The Long Short Term Memory neural network is a type of a Recurrent Neural Network (RNN). RNNs use previous time events to inform the later ones. For example, to classify what kind of event is happening in a movie, the model needs to use information about previous events. RNNs work well if the problem requires only recent information to perform the present task. If the problem requires long term dependencies, RNN would struggle to model it. The LSTM was designed to learn long term dependencies. It remembers the information for long periods. LSTM was introduced by S Hochreiter, J Schmidhuber in 1997. To learn more about LSTMs read a great colah blog post which offers a good explanation.
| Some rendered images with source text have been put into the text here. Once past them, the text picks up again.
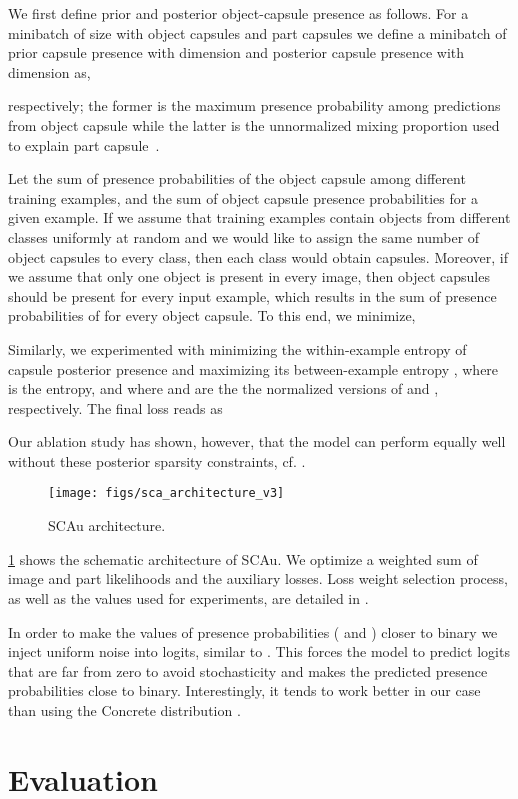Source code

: \documentclass{article}
\begin{document}
We first define prior and posterior object-capsule presence as follows.
For a minibatch of size {\small} with {\small} object capsules and  part capsules we define a minibatch of prior capsule presence  with dimension {\small} and posterior capsule presence  with dimension {\small} as,

respectively; the former is the maximum presence probability among predictions from object capsule  while the latter is the unnormalized mixing proportion used to explain part capsule~.
\begin{description}[leftmargin=\parindent]
	\item[Prior sparsity]
	Let  the sum of presence probabilities of the object capsule  among different training examples, and  the sum of object capsule presence probabilities for a given example.
	If we assume that training examples contain objects from different classes uniformly at random and we would like to assign the same number of object capsules to every class, then each class would obtain  capsules.
	Moreover, if we assume that only one object is present in every image, then  object capsules should be present for every input example, which results in the sum of presence probabilities of  for every object capsule.
	To this end, we minimize, 
	
	\item[Posterior Sparsity]
	Similarly, we experimented with minimizing the within-example entropy of capsule posterior presence  and maximizing its between-example entropy , where  is the entropy, and where  and  are the the normalized versions of  
	and , respectively.
	The final loss reads as
	
	Our ablation study has shown, however, that the model can perform equally well without these posterior sparsity constraints, cf. .
\end{description}
\begin{figure}
	\centering
	\texttt{[image: figs/sca\_architecture\_v3]}
	\caption{\gls{SCAu} architecture.}
	\label{fig:sca_arch}
\end{figure}
\cref{fig:sca_arch} shows the schematic architecture of \gls{SCAu}. We optimize a weighted sum of image and part likelihoods and the auxiliary losses. 
Loss weight selection process, as well as the values used for experiments, are detailed in .

In order to make the values of presence probabilities ( and ) closer to binary we inject uniform noise  into logits, similar to \cite{Tieleman2014thesis}.
This forces the model to predict logits that are far from zero to avoid stochasticity and makes the predicted presence probabilities close to binary.
Interestingly, it tends to work better in our case than using the Concrete distribution \citep{Maddison2017concrete}. \section{Evaluation}
\label{sec:experiments}
\end{document}
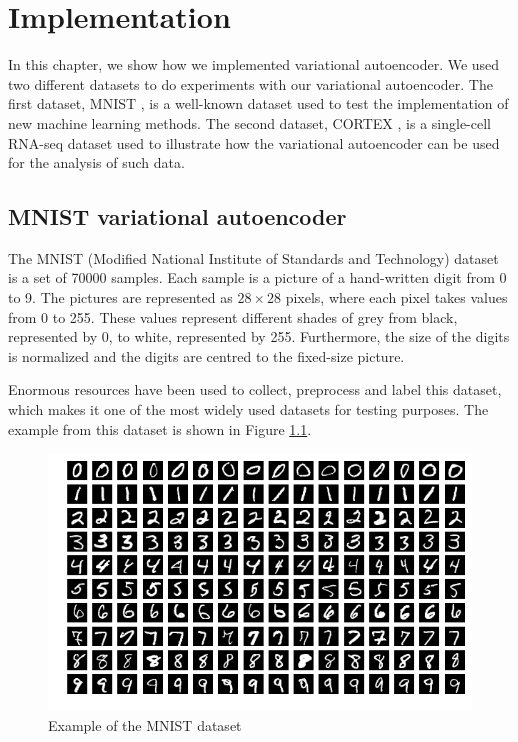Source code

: \chapter{Implementation}
\label{chap:results}

In this chapter, we show how we implemented variational autoencoder.
We used two different datasets to do experiments with our variational autoencoder.
The first dataset, MNIST \cite{lecun1998gradient}, is a well-known dataset used to test the implementation of new machine learning methods.
The second dataset, CORTEX \cite{lopez2018scvi}, is a single-cell RNA-seq dataset used to illustrate how the variational autoencoder can be used for the analysis of such data.

\section{MNIST variational autoencoder}

The MNIST (Modified National Institute of Standards and Technology) dataset is a set of 70000 samples.
Each sample is a picture of a hand-written digit from 0 to 9.
The pictures are represented as $28\times28$ pixels, where each pixel takes values from 0 to 255.
These values represent different shades of grey from black, represented by 0, to white, represented by 255.
Furthermore, the size of the digits is normalized and the digits are centred to the fixed-size picture.

Enormous resources have been used to collect, preprocess and label this dataset, which makes it one of the most widely used datasets for testing purposes.
The example from this dataset is shown in Figure \ref{fig:MNIST_ex}.

\begin{figure}[H]
    \centering
    \includegraphics[scale=0.3]{images/MnistExamples.png}
    \caption{Example of the MNIST dataset}
    \label{fig:MNIST_ex}
\end{figure}

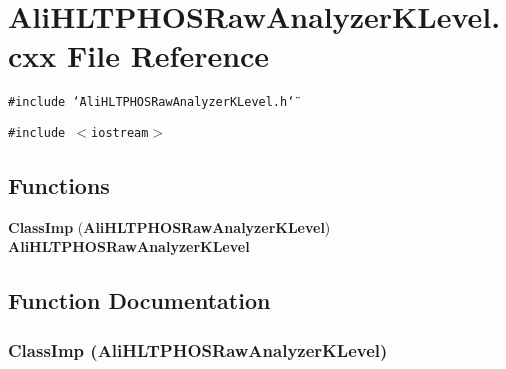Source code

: \section{Ali\-HLTPHOSRaw\-Analyzer\-KLevel.cxx File Reference}
\label{AliHLTPHOSRawAnalyzerKLevel_8cxx}
{\tt \#include \char`\"{}Ali\-HLTPHOSRaw\-Analyzer\-KLevel.h\char`\"{}}\par
{\tt \#include $<$iostream$>$}\par
\subsection*{Functions}
\begin{CompactItemize}
\item 
{\bf Class\-Imp} ({\bf Ali\-HLTPHOSRaw\-Analyzer\-KLevel}) {\bf Ali\-HLTPHOSRaw\-Analyzer\-KLevel}
\end{CompactItemize}


\subsection{Function Documentation}
\subsubsection{\setlength{\rightskip}{0pt plus 5cm}Class\-Imp ({\bf Ali\-HLTPHOSRaw\-Analyzer\-KLevel})}\label{AliHLTPHOSRawAnalyzerKLevel_8cxx_a0}


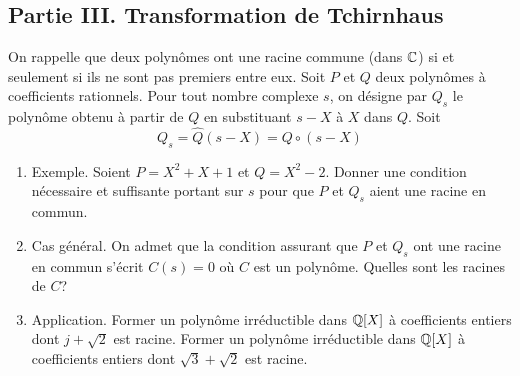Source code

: \subsection*{Partie III. Transformation de Tchirnhaus}
On rappelle que deux polynômes ont une racine commune (dans $\mathbb{C}$) si et seulement si ils ne sont pas premiers entre eux.\newline
Soit $P$ et $Q$ deux polynômes à coefficients rationnels. Pour tout nombre complexe $s$, on désigne par $Q_s$ le polynôme obtenu à partir de $Q$ en substituant $s-X$ à $X$ dans $Q$. Soit 
\begin{displaymath}
Q_s=\widehat{Q}(s-X)=Q\circ (s-X) 
\end{displaymath}
\begin{enumerate}
\item  Exemple.\newline
Soient $P=X^2+X+1$ et $Q=X^2-2$. Donner une condition nécessaire et suffisante portant sur $s$ pour
que $P$ et $Q_s$ aient une racine en commun.
\item Cas général.\newline
On admet que la condition assurant que $P$ et $Q_s$ ont une racine en commun s'écrit $C(s)=0$ où $C$ est un polynôme. Quelles sont les racines de $C$?
\item Application.\newline
Former un polynôme irréductible dans $\mathbb{Q}[X]$ à coefficients entiers dont $j+\sqrt{2}$ est racine. Former un polynôme irréductible dans $\mathbb{Q}[X]$ à coefficients entiers dont $\sqrt{3}+\sqrt{2}$ est racine.
\end{enumerate}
The code below is an implementation of a stateful LSTM for time series prediction. It has an LSTMCell unit and a linear layer to model a sequence of a time series. The model can generate the future values of a time series and it can be trained using teacher forcing (a concept that I am going to describe later).

import torch.nn as nn
import torch.optim as optim


class Model(nn.Module):
    def __init__(self, input_size, hidden_size, output_size):
        super(Model, self).__init__()
        self.input_size = input_size
        self.hidden_size = hidden_size
        self.output_size = output_size
        self.lstm = nn.LSTMCell(self.input_size, self.hidden_size)
        self.linear = nn.Linear(self.hidden_size, self.output_size)

    def forward(self, input, future=0, y=None):
        outputs = []

        # reset the state of LSTM
        # the state is kept till the end of the sequence
        h_t = torch.zeros(input.size(0), self.hidden_size, dtype=torch.float32)
        c_t = torch.zeros(input.size(0), self.hidden_size, dtype=torch.float32)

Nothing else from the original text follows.